The IMF’s Extended Fund Facility (EFF) program has once again fallen off track amid delays in completion of the ninth review of the domestic economy. The IMF has raised concerns over the fiscal slippages emanating from the combination of devastating floods and revenue shortfall, particularly from the petroleum development levy (PDL). There have also been concerns expressed over the accuracy of the budgeted flood rehabilitation expenditure.
“We expect a host of revenue and fiscal consolidation measures, including the imposition of General Sales Tax (GST) on petroleum products and the removal of GST exemptions, gas tariff hike, rationalisation of electricity tariffs, to get the program back on track and pave the way for release of the next tranche of $1.2 billion in February, 2023,” said the report.
“With the 10th review also due in early 2023, combining the two reviews remains a possibility, though this may further delay the IMF disbursement,” read the report.
Pakistan has a total external debt servicing obligation of $23 billion in FY23, of which $6 billion has been repaid and $4 billion have been rolled over. While the government has received commitments to fund the remaining amount, “delays in IMF’s ninth review have cast a shadow on those commitments.” Moreover, with further repayment obligations of $75 billion during the period between FY24-26, the external account remains in a tight spot. “The government estimates disbursements of $103 billion during the next three years to finance the repayments and the current account deficit using a combination of bilateral, private debt and multilateral flows.”
Unlocking these inflows, however, requires Pakistan to stay engaged with the IMF for the long term.
“We expect Pakistan to complete the current program with another program post general elections (second half of 2023), which will be essential to address both the long-term structural issues and external financing needs,” predicted the authors.
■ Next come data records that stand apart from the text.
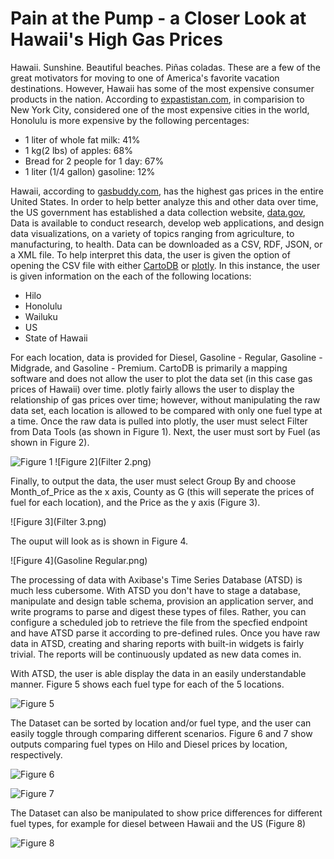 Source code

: Pain at the Pump - a Closer Look at Hawaii's High Gas Prices
=============================================================

Hawaii. Sunshine. Beautiful beaches. Piñas coladas. These are a few of the great motivators for moving to one of America's favorite vacation destinations. However,
Hawaii has some of the most expensive consumer products in the nation. According to [expastistan.com](https://www.expatistan.com/cost-of-living/comparison/new-york-city/honolulu), 
in comparision to New York City, considered one of the most expensive cities in the world, Honolulu is more expensive by the following percentages:

* 1 liter of whole fat milk: 41%
* 1 kg(2 lbs) of apples: 68%
* Bread for 2 people for 1 day: 67%
* 1 liter (1/4 gallon) gasoline: 12%

Hawaii, according to [gasbuddy.com](https://www.gasbuddy.com/USA), has the highest gas prices in the entire United States. In order to help better analyze this and other data over time, the
US government has established a data collection website, [data.gov](https://www.data.gov/), Data is available to conduct research, develop web applications, and design data visualizations,
on a variety of topics ranging from agriculture, to manufacturing, to health. Data can be downloaded as a CSV, RDF, JSON, or a XML file. To help interpret this
data, the user is given the option of opening the CSV file with either [CartoDB](https://carto.com/) or [plotly](https://plot.ly/). In this instance, the user is given information on the each of the
following locations: 

* Hilo
* Honolulu
* Wailuku
* US
* State of Hawaii

For each location, data is provided for Diesel, Gasoline - Regular, Gasoline - Midgrade, and Gasoline - Premium. CartoDB is primarily a mapping software and does
not allow the user to plot the data set (in this case gas prices of Hawaii) over time. plotly fairly allows the user to display the relationship of gas prices over 
time; however, without manipulating the raw data set, each location is allowed to be compared with only one fuel type at a time. Once the raw data is pulled
into plotly, the user must select Filter from Data Tools (as shown in Figure 1). Next, the user must sort by Fuel (as shown in Figure 2). 

![Figure 1](Filter.png)  ![Figure 2](Filter 2.png)

Finally, to output the data, the user must select Group By and choose Month_of_Price as the x axis, County as G (this will seperate the prices of fuel for each 
location), and the Price as the y axis (Figure 3).

![Figure 3](Filter 3.png) 

The ouput will look as is shown in Figure 4.

![Figure 4](Gasoline Regular.png)

The processing of data with Axibase's Time Series Database (ATSD) is much less cubersome. With ATSD you don't have to stage a database, manipulate and design
table schema, provision an application server, and write programs to parse and digest these types of files. Rather, you can configure a scheduled job to retrieve
the file from the specfied endpoint and have ATSD parse it according to pre-defined rules. Once you have raw data in ATSD, creating and sharing reports with
built-in widgets is fairly trivial. The reports will be continuously updated as new data comes in.

With ATSD, the user is able display the data in an easily understandable manner. Figure 5 shows each fuel type for each of the 5 locations.

![Figure 5](.png) 

The Dataset can be sorted by location and/or fuel type, and the user can easily toggle through comparing different scenarios. Figure 6 and 7 show outputs
comparing fuel types on Hilo and Diesel prices by location, respectively.

![Figure 6](.png)

![Figure 7](.png)

The Dataset can also be manipulated to show price differences for different fuel types, for example for diesel between Hawaii and the US (Figure 8)

![Figure 8](.png)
The rupee-dollar parity has also been artificially managed. This has created a vibrant black market with a 10-12% gap between official and unofficial rates, hurting official remittances (10% decline in first five months of FY23).
“We don’t see these measures as sustainable and expect the SBP to gradually loosen administrative measures as the IMF’s ninth review concludes and other flows materialise. Hence, we expect the official rupee/dollar exchange rate to converge towards the unofficial rate and decline to 250/263 by June/Dec 23,” they explained.
“We expect headline inflation to remain elevated in the remainder of FY23 (December 22- June 23), at an average of 23.8%, mainly due to administrative measures. SBP shall maintain a tight monetary policy and raise rates by another one percentage point in the first quarter (Jan-Mar) of 2023 with gradual easing in FY24 as inflationary pressures start to subside,” the report added.
Fiscal tightening shall continue as the IMF program keeps policy makers in check with gas prices, PDL hikes and GST imposition. That said, given additional flood related expenditures and slower than targeted revenue growth, we expect a fiscal deficit of 5.9% of GDP in FY23, (above the 4.9% budgeted).
“In the backdrop of a tight monetary and fiscal policy and the impact of floods, we estimate FY23 GDP growth to fall to 1.78% (FY22: 5.97%),” the authors underlined.
Meanwhile, the Pakistani currency maintained a downtick, depreciating by a fresh 0.01% (or Rs0.03) to a new two-and-half-month low at Rs225.40 against the US dollar in the interbank market on Thursday.
Published in The Express Tribune, December 23rd, 2022.